|
Новая книга поэзии под неожиданным названием «Желтые стихи» («Optimum», 2009) принадлежит авторству одессита Владимира КОВБАСЮКА.
Как истинный преподаватель философии, Владимир Степанович, создавая авторское же предисловие к сборнику, попытался вступить в диалог с самим собой: «Начнем по порядку. Вопрос: «Где вы взяли эти стихи?». Ответ: «Нигде!». Вопрос второй: «Ну, хорошо, если вы взяли эти стихи, как вы говорите, «в нигде», то, по всей видимости, вы подразумеваете, что вы их написали. Тогда скажите, пожалуйста, как вам это удалось?». Ответ: «Никак!». Что означает мое «Никак»? Да никак я их не писал! Просто они сами пришли мне в голову. Я их не просил. А откуда они пришли? Ниоткуда! Это как раз и означает, что пока они не пришли ко мне в голову, они и были в нигде! Другими словами, в нашем случае мы являемся просто свидетелями факта самозарождения чего-то из ничего, или из нигде».
Однако, как заметил другой, не столь лукавый поэт, «из ничего не выйдет ничего». Образный внутренний мир автора, классическое историческое образование диктуют множество интересных ассоциаций. О том, откуда что взялось, лучше всего говорят такие строки: «И пусть я по призванью не пророк, / не прорицатель и не Божий вестник, / тем паче, не земной его наместник, / а просто собиратель букв и строк, / пока что исполняю свой урок, / который мне судьбой на время задан». Или так: «Я не поэт, лишь говорю стихами. / Я просто жизнью сложенный куплет».

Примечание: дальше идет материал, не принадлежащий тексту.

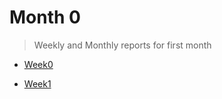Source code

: # Month 0

> Weekly and Monthly reports for first month

- [Week0](https://github.com/Sharelter/plct_work/tree/main/month0/week0)

- [Week1](https://github.com/Sharelter/plct_work/tree/main/month0/week1)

Название «Желтые стихи» подсказало стихотворение «Желтизна»: «Что-то в желтизну меня заносит! / В жизни явно желтый перекос. / Желтый дом удачи не приносит, / равно как и пара желтых роз...». Автор то минималистично, избирательно лиричен («Небом высветлен взор. День избавлен от склок и хлопот. Как костлявый узор, на коленях покоятся руки»); то избыточно сыплет лихо закрученными оборотами и неологизмами («Народ подумает, что пьяный идиот / в сердцах изображает Мельпомену. / Он тут же жалостно тебя мельпомянёт, / расставив бодро знаки препинанья, / и, в общем, правильно трагедию поймёт / в пределах своего образованья»).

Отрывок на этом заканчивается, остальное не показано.